A further question may be asked about an issue I've neglected to mention so far: While the specific definition I gave in this essay was over an infinite three-dimensional space $\mathbb R^3$, we can also define the Navier-Stokes equations over other spaces. The most frequently studied alternative space is the three-dimensional torus $(\mathbb R/\mathbb Z)^3$, which is convenient because it's compact and therefore we don't need to worry about technical growth conditions on the solutions as we did before. Solving the equations on a torus amounts to looking only for periodic solutions of the original equations over $\mathbb R^3$.
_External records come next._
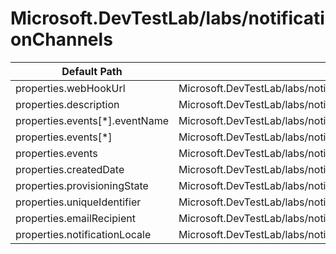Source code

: # Microsoft.DevTestLab/labs/notificationChannels

| Default Path | Alias |
|---|---|
| properties.webHookUrl | Microsoft.DevTestLab/labs/notificationChannels/webHookUrl |
| properties.description | Microsoft.DevTestLab/labs/notificationChannels/description |
| properties.events[*].eventName | Microsoft.DevTestLab/labs/notificationChannels/events[*].eventName |
| properties.events[*] | Microsoft.DevTestLab/labs/notificationChannels/events[*] |
| properties.events | Microsoft.DevTestLab/labs/notificationChannels/events |
| properties.createdDate | Microsoft.DevTestLab/labs/notificationChannels/createdDate |
| properties.provisioningState | Microsoft.DevTestLab/labs/notificationChannels/provisioningState |
| properties.uniqueIdentifier | Microsoft.DevTestLab/labs/notificationChannels/uniqueIdentifier |
| properties.emailRecipient | Microsoft.DevTestLab/labs/notificationChannels/emailRecipient |
| properties.notificationLocale | Microsoft.DevTestLab/labs/notificationChannels/notificationLocale |

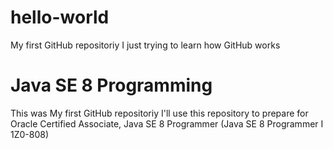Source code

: # hello-world
My first GitHub repositoriy
I just trying to learn how GitHub works

# Java SE 8 Programming
This was My first GitHub repositoriy
I'll use this repository to prepare for Oracle Certified Associate, Java SE 8 Programmer (Java SE 8 Programmer I 1Z0-808)
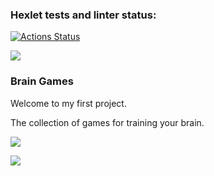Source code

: ### Hexlet tests and linter status:
[![Actions Status](https://github.com/VitalGa/frontend-project-44/workflows/hexlet-check/badge.svg)](https://github.com/VitalGa/frontend-project-44/actions)

<a href="https://codeclimate.com/github/VitalGa/frontend-project-44/maintainability"><img src="https://api.codeclimate.com/v1/badges/4f764247cec2f6b8c3d3/maintainability" /></a>

<h3>Brain Games</h3>

Welcome to my first project. 

The collection of games for training your brain.

<a href="https://asciinema.org/a/551425" target="_blank"><img src="https://asciinema.org/a/551425.svg" /></a>

<a href="https://asciinema.org/a/551884" target="_blank"><img src="https://asciinema.org/a/551884.svg" /></a>
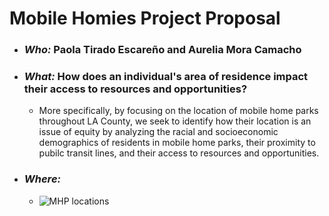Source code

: # Mobile Homies Project Proposal 
- ### *Who:* Paola Tirado Escareño and Aurelia Mora Camacho
- ### *What:* How does an individual's area of residence impact their access to resources and opportunities?
  - More specifically, by focusing on the location of mobile home parks throughout LA County, we seek to identify how their location is an issue of equity by analyzing the racial and socioeconomic demographics of residents in mobile home parks, their proximity to pubilc transit lines, and their access to resources and opportunities. 
- ### *Where:* 
  - ![MHP locations](https://images.app.goo.gl/TFHKFsHWULFbxzD26) 
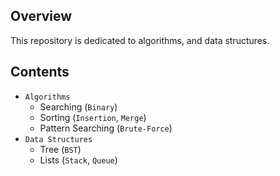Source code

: ## Overview

This repository is  dedicated to algorithms, and data structures.<br/> 

## Contents

- `Algorithms`
   - Searching (`Binary`)
   - Sorting (`Insertion`, `Merge`)
   - Pattern Searching (`Brute-Force`)
- `Data Structures`
   - Tree (`BST`)
   - Lists (`Stack`, `Queue`)

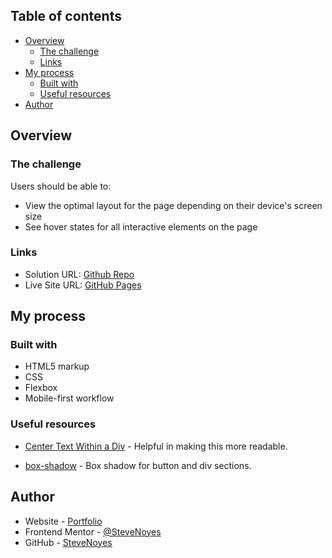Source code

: ## Table of contents

- [Overview](#overview)
  - [The challenge](#the-challenge)
  - [Links](#links)
- [My process](#my-process)
  - [Built with](#built-with)
  - [Useful resources](#useful-resources)
- [Author](#author)

## Overview

### The challenge

Users should be able to:

- View the optimal layout for the page depending on their device's screen size
- See hover states for all interactive elements on the page

### Links

- Solution URL: [Github Repo](https://github.com/SteveNoyes/huddle-landing-page-with-single-introductory-section)
- Live Site URL: [GitHub Pages](https://stevenoyes.github.io/huddle-landing-page-with-single-introductory-section/)

## My process

### Built with

- HTML5 markup
- CSS  
- Flexbox
- Mobile-first workflow

### Useful resources

- [Center Text Within a Div](https://www.w3docs.com/snippets/css/how-to-vertically-center-text-with-css.html) - Helpful in making this more readable. 

- [box-shadow](https://developer.mozilla.org/en-US/docs/Web/CSS/box-shadow) - Box shadow for button and div sections. 

## Author

- Website - [Portfolio](https://www.stevenmnoyes.com)
- Frontend Mentor - [@SteveNoyes](https://www.frontendmentor.io/profile/SteveNoyes)
- GitHub - [SteveNoyes](https://github.com/SteveNoyes)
While unlikely, it is possible that the global regularity properties of the Navier-Stokes equations end up depending on whether the universe over which they are defined is compact or not. For instance, if certain mechanisms for achieving a finite time blowup of the equations require an infinite amount of space, the compact torus wouldn't allow the mechanism to function while the noncompact $\mathbb R^3$ might. Will this turn out to be true? You can find the relevant question below.

Conclusion

The Navier-Stokes existence and smoothness conjecture may not have direct applications or consequences relevant for practical contexts in which engineers must cope with turbulence, but it is nevertheless an important theoretical question whose resolution would give valuable information about the limits of turbulent effects in situations where they aren't dampened by friction. I think the conjecture is somewhat more likely to be false than true, and if it is indeed false I believe there's cause to be optimistic about the problem being settled in the next few decades.